All of the data should be given again word for word, though the images are to be left out.
Start of Block
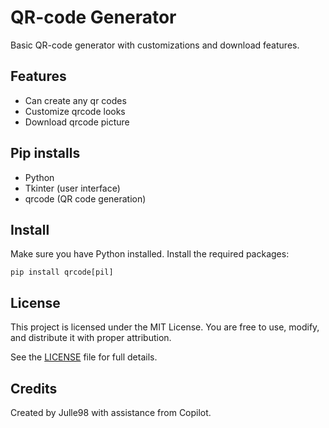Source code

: # QR-code Generator

Basic QR-code generator with customizations and download features. 

## Features

- Can create any qr codes
- Customize qrcode looks
- Download qrcode picture

## Pip installs
- Python
- Tkinter (user interface)
- qrcode (QR code generation)

## Install
Make sure you have Python installed. Install the required packages:
```
pip install qrcode[pil]
```

## License

This project is licensed under the MIT License. You are free to use, modify, and distribute it with proper attribution.

See the [LICENSE](LICENSE) file for full details.

## Credits

Created by Julle98 with assistance from Copilot.
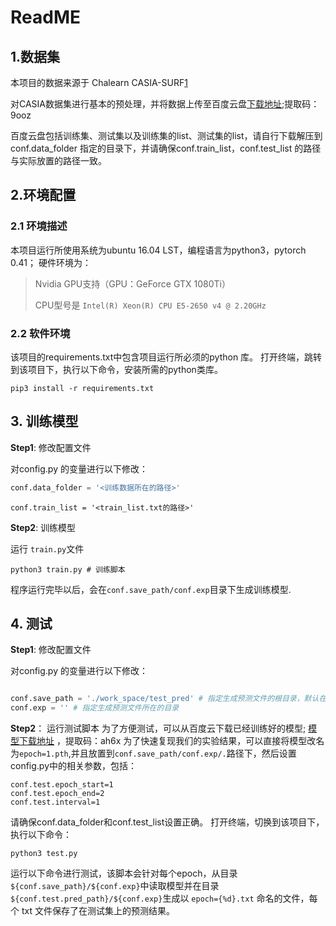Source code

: # ReadME

## 1.数据集
本项目的数据来源于 Chalearn CASIA-SURF[1](https://competitions.codalab.org/competitions/20853#learn_the_details) 

对CASIA数据集进行基本的预处理，并将数据上传至百度云盘[下载地址](链接：https://pan.baidu.com/s/1_caiA9r9SPjRI09fNKsscg);提取码：9ooz 

百度云盘包括训练集、测试集以及训练集的list、测试集的list，请自行下载解压到 conf.data_folder 指定的目录下，并请确保conf.train_list，conf.test_list 的路径与实际放置的路径一致。

## 2.环境配置
### 2.1 环境描述

本项目运行所使用系统为ubuntu 16.04 LST，编程语言为python3，pytorch 0.41；
硬件环境为：
> Nvidia GPU支持（GPU：GeForce GTX 1080Ti）
> 
> CPU型号是 `Intel(R) Xeon(R) CPU E5-2650 v4 @ 2.20GHz`

### 2.2 软件环境
该项目的requirements.txt中包含项目运行所必须的python 库。
打开终端，跳转到该项目下，执行以下命令，安装所需的python类库。
```
pip3 install -r requirements.txt
```



## 3. 训练模型

**Step1**: 修改配置文件

对config.py 的变量进行以下修改：

```python
conf.data_folder = '<训练数据所在的路径>' 
```

``` 
conf.train_list = '<train_list.txt的路径>'
```

**Step2**: 训练模型

运行 `train.py`文件

```
python3 train.py # 训练脚本
```



程序运行完毕以后，会在`conf.save_path/conf.exp`目录下生成训练模型.

## 4. 测试

**Step1**:  修改配置文件

对config.py 的变量进行以下修改：

```python

conf.save_path = './work_space/test_pred' # 指定生成预测文件的根目录，默认在当前工程目录的 `work_space/test_pred` 目录下
conf.exp = '' # 指定生成预测文件所在的目录

```

**Step2**： 运行测试脚本
为了方便测试，可以从百度云下载已经训练好的模型; [模型下载地址](https://pan.baidu.com/s/1c2KmizAjfduiuqw2xpCb6A ) ，提取码：ah6x 
  为了快速复现我们的实验结果，可以直接将模型改名为`epoch=1.pth`,并且放置到`conf.save_path/conf.exp/.`路径下，然后设置config.py中的相关参数，包括：
```
conf.test.epoch_start=1
conf.test.epoch_end=2
conf.test.interval=1
```
请确保conf.data_folder和conf.test_list设置正确。
打开终端，切换到该项目下，执行以下命令：
```
python3 test.py
```

运行以下命令进行测试，该脚本会针对每个epoch，从目录`${conf.save_path}/${conf.exp}`中读取模型并在目录`${conf.test.pred_path}/${conf.exp}`生成以 `epoch={%d}.txt` 命名的文件，每个 txt 文件保存了在测试集上的预测结果。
End of Block
*RESPONSE TO THE TASK:*
Source code

: # QR-code Generator

Basic QR-code generator with customizations and download features. 

## Features

- Can create any qr codes
- Customize qrcode looks
- Download qrcode picture

## Pip installs
- Python
- Tkinter (user interface)
- qrcode (QR code generation)

## Install
Make sure you have Python installed. Install the required packages:
```
pip install qrcode[pil]
```

## License

This project is licensed under the MIT License. You are free to use, modify, and distribute it with proper attribution.

See the [LICENSE](LICENSE) file for full details.

## Credits

Created by Julle98 with assistance from Copilot.
Source code

: # ReadME

## 1.数据集
本项目的数据来源于 Chalearn CASIA-SURF[1](https://competitions.codalab.org/competitions/20853#learn_the_details) 

对CASIA数据集进行基本的预处理，并将数据上传至百度云盘[下载地址](链接：https://pan.baidu.com/s/1_caiA9r9SPjRI09fNKsscg);提取码：9ooz 

百度云盘包括训练集、测试集以及训练集的list、测试集的list，请自行下载解压到 conf.data_folder 指定的目录下，并请确保conf.train_list，conf.test_list 的路径与实际放置的路径一致。

## 2.环境配置
### 2.1 环境描述

本项目运行所使用系统为ubuntu 16.04 LST，编程语言为python3，pytorch 0.41；
硬件环境为：
> Nvidia GPU支持（GPU：GeForce GTX 1080Ti）
> 
> CPU型号是 `Intel(R) Xeon(R) CPU E5-2650 v4 @ 2.20GHz`

### 2.2 软件环境
该项目的requirements.txt中包含项目运行所必须的python 库。
打开终端，跳转到该项目下，执行以下命令，安装所需的python类库。
```
pip3 install -r requirements.txt
```



## 3. 训练模型

**Step1**: 修改配置文件

对config.py 的变量进行以下修改：

```python
conf.data_folder = '<训练数据所在的路径>' 
```

``` 
conf.train_list = '<train_list.txt的路径>'
```

**Step2**: 训练模型

运行 `train.py`文件

```
python3 train.py # 训练脚本
```



程序运行完毕以后，会在`conf.save_path/conf.exp`目录下生成训练模型.

## 4. 测试

**Step1**:  修改配置文件

对config.py 的变量进行以下修改：

```python

conf.save_path = './work_space/test_pred' # 指定生成预测文件的根目录，默认在当前工程目录的 `work_space/test_pred` 目录下
conf.exp = '' # 指定生成预测文件所在的目录

```

**Step2**： 运行测试脚本
为了方便测试，可以从百度云下载已经训练好的模型; [模型下载地址](https://pan.baidu.com/s/1c2KmizAjfduiuqw2xpCb6A ) ，提取码：ah6x 
  为了快速复现我们的实验结果，可以直接将模型改名为`epoch=1.pth`,并且放置到`conf.save_path/conf.exp/.`路径下，然后设置config.py中的相关参数，包括：
```
conf.test.epoch_start=1
conf.test.epoch_end=2
conf.test.interval=1
```
请确保conf.data_folder和conf.test_list设置正确。
打开终端，切换到该项目下，执行以下命令：
```
python3 test.py
```

运行以下命令进行测试，该脚本会针对每个epoch，从目录`${conf.save_path}/${conf.exp}`中读取模型并在目录`${conf.test.pred_path}/${conf.exp}`生成以 `epoch={%d}.txt` 命名的文件，每个 txt 文件保存了在测试集上的预测结果。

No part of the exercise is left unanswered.